LOS ANGELES (Reuters) - Playboy Enterprises Inc, which publishes the world’s most widely read adult entertainment magazine, will stop making DVDs to save about $12 million a year, and focus on distributing its content online, the company said in a regulatory filing.
Shutting its DVD operations will cost 80 jobs and $2 million in restructuring charges, according to the filing on Wednesday with the U.S. Securities and Exchange Commission.
With another $4 million taken against archival materials and a receivable, the company anticipates taking $6 million in charges against operating income for the third quarter ended September 30, which is expected to result in a net loss for the quarter.
Playboy spokeswoman Martha Lindeman said the DVD business was accounted for on the company’s earnings statements under “Other” along with Playboy radio and its Alta Loma production company. In the first half of 2008, that line item was $2.9 million, compared to the first half of 2007 when it was $3.4 million. Lindeman said the DVD business was the largest of the three in that classification.
Playboy said in the filing that it expects to see some benefits from the cuts in the fourth quarter of 2008, and the full effects next year.
The company announced restructuring plans two months ago with an eye on saving $10 million a year.
In August, Playboy posted a second-quarter loss of $2.1 million, or 6 cents a share, compared with net income of $1.9 million, or 6 cents a share, a year ago. Revenue fell 14 percent to $73.4 million.

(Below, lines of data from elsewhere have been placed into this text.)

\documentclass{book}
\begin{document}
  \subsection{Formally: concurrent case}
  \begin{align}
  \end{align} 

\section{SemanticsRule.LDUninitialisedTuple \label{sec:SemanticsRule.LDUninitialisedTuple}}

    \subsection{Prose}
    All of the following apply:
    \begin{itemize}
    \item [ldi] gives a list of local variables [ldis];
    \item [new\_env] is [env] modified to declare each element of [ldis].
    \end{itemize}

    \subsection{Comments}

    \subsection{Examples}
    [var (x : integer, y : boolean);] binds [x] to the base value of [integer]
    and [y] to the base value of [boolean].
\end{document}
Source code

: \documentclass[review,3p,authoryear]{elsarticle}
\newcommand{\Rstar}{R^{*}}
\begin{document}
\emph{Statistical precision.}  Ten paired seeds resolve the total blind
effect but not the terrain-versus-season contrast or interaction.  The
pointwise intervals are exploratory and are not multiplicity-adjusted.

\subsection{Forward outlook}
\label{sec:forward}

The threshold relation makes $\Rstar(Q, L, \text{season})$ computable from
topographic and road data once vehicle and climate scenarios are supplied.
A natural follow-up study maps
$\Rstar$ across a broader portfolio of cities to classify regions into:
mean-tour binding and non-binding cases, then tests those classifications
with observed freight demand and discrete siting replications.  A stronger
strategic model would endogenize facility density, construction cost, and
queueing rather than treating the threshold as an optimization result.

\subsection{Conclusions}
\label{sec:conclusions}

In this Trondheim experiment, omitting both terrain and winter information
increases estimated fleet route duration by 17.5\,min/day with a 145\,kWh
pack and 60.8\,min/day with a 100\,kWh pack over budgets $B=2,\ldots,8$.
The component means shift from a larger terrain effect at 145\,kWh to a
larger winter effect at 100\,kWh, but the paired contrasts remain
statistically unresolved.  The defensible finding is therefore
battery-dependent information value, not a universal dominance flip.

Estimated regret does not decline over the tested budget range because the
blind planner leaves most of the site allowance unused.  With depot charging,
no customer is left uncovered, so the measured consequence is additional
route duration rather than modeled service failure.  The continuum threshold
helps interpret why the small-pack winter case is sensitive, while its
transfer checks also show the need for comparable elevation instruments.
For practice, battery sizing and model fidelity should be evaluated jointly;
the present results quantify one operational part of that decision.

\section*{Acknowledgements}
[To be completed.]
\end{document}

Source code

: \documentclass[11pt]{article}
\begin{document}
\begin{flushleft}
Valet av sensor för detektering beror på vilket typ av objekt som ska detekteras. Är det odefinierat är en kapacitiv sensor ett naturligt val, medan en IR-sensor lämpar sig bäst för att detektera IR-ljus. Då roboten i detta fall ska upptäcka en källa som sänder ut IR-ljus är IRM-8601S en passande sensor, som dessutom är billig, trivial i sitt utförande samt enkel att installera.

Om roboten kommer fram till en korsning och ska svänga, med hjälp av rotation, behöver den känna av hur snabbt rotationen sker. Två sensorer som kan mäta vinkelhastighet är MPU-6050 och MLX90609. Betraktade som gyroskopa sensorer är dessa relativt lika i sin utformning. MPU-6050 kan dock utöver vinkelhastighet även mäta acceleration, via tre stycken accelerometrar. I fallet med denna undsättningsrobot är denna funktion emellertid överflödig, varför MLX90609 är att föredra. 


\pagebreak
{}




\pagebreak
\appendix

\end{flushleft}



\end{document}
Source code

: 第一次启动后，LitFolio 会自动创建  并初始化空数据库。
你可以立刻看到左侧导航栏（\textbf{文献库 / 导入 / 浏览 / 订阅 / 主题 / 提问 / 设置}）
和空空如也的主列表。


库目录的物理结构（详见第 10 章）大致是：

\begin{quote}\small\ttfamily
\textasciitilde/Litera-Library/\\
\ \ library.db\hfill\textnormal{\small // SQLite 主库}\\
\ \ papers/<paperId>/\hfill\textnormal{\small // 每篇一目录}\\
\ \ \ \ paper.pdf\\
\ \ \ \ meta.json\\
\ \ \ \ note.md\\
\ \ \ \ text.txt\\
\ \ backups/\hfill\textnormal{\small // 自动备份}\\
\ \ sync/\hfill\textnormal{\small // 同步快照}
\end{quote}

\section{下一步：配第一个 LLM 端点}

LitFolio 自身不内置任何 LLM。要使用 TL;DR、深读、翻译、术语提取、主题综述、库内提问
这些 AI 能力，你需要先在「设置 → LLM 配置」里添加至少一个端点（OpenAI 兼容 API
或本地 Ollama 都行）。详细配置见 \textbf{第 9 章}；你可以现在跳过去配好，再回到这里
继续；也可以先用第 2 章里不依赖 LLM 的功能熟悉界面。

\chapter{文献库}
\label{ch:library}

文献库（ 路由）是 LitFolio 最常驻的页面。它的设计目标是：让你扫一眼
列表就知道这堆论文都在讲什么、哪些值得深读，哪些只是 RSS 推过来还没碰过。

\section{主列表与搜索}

In a memo to all Playboy employees that was appended to the filing, Christie Hefner, the company’s chairman and chief executive, said the goal was to return the company to profitability in 2009.

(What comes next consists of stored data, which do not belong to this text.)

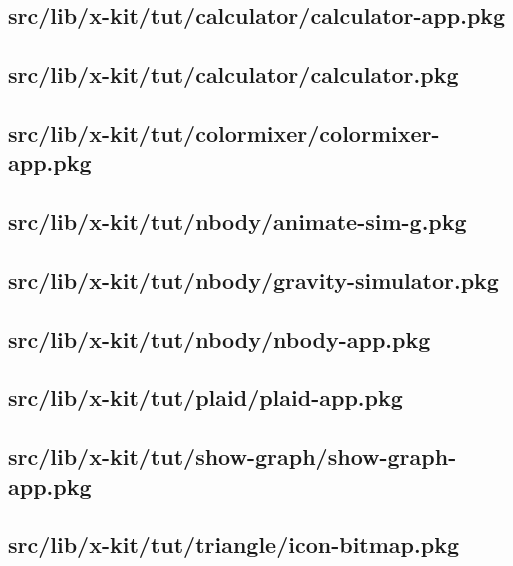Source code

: \subsection{src/lib/x-kit/tut/calculator/calculator-app.pkg}


\subsection{src/lib/x-kit/tut/calculator/calculator.pkg}


\subsection{src/lib/x-kit/tut/colormixer/colormixer-app.pkg}


\subsection{src/lib/x-kit/tut/nbody/animate-sim-g.pkg}


\subsection{src/lib/x-kit/tut/nbody/gravity-simulator.pkg}


\subsection{src/lib/x-kit/tut/nbody/nbody-app.pkg}


\subsection{src/lib/x-kit/tut/plaid/plaid-app.pkg}


\subsection{src/lib/x-kit/tut/show-graph/show-graph-app.pkg}


\subsection{src/lib/x-kit/tut/triangle/icon-bitmap.pkg}


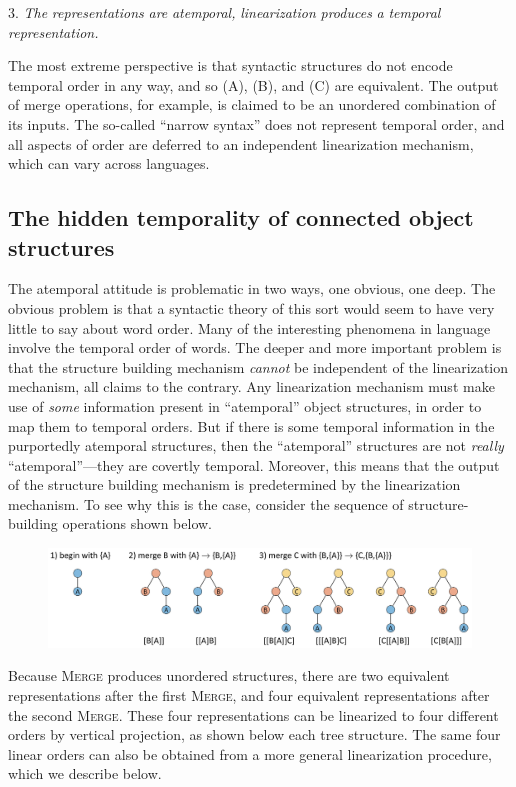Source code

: 3. \textit{The} \textit{representations} \textit{are} \textit{atemporal,} \textit{linearization} \textit{produces} \textit{a} \textit{temporal} \textit{representation.}

  The most extreme perspective is that syntactic structures do not encode temporal order in any way, and so (A), (B), and (C) are equivalent. The output of merge operations, for example, is claimed to be an unordered combination of its inputs. The so-called “narrow syntax” does not represent temporal order, and all aspects of order are deferred to an independent linearization mechanism, which can vary across languages. 

\subsection{The hidden temporality of connected object structures}

The atemporal attitude is problematic in two ways, one obvious, one deep. The obvious problem is that a syntactic theory of this sort would seem to have very little to say about word order. Many of the interesting phenomena in language involve the temporal order of words. The deeper and more important problem is that the structure building mechanism \textit{cannot} be independent of the linearization mechanism, all claims to the contrary. Any linearization mechanism must make use of \textit{some} information present in “atemporal” object structures, in order to map them to temporal orders. But if there is some temporal information in the purportedly atemporal structures, then the “atemporal” structures are not \textit{really} “atemporal”—they are covertly temporal. Moreover, this means that the output of the structure building mechanism is predetermined by the linearization mechanism. To see why this is the  case, consider the sequence of structure-building operations shown below.

  
\begin{figure}
\includegraphics[width=\textwidth]{figures/Tilsen-img42.png}
\caption{\missingcaption}
\label{fig:}
\end{figure}
 

  Because \textsc{Merge} produces unordered structures, there are two equivalent representations after the first \textsc{Merge}, and four equivalent representations after the second \textsc{Merge}. These four representations can be linearized to four different orders by vertical projection, as shown below each tree structure. The same four linear orders can also be obtained from a more general linearization procedure, which we describe below.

Hefner said in the memo that some savings would come from Playboy doing its own magazine pre-production work, outsourcing some non-core functions, and outsourcing newsstand sales for Playboy magazine and special editions.
She said the company was acting to meet the challenges of increased competition for consumers’ attention, the migration of advertisers to other platforms, and higher costs of paper, ink and other expenses.
The company will continue to deliver more content digitally, she said in the memo, as it exits the DVD business in phases over a few months to concentrate on selling that content online. Hefner said of the 80 jobs being eliminated, 25 were already open.
Playboy will cut overtime, travel and entertainment, and find environmentally sound ways to save energy and money, including using lighter magazine paper and energy efficient light bulbs.
Hefner said Playboy’s balance sheet is strong, its debt level is reasonable with a below market interest rate of 3 percent, and “we have a solid cash position of more than $25 million and access to a $50 million revolving credit agreement.”
“Unlike other companies that began in print, we have profitable television, online and mobile businesses, which have domestic and international growth potential,” she said in the memo, adding Playboy expects growth in its licensing business to continue, that business was good at Playboy’s Las Vegas club, and that it was building an even larger project in Macau.
She said Coty, the world’s largest fragrance company, would begin global launch of Playboy fragrances this fall.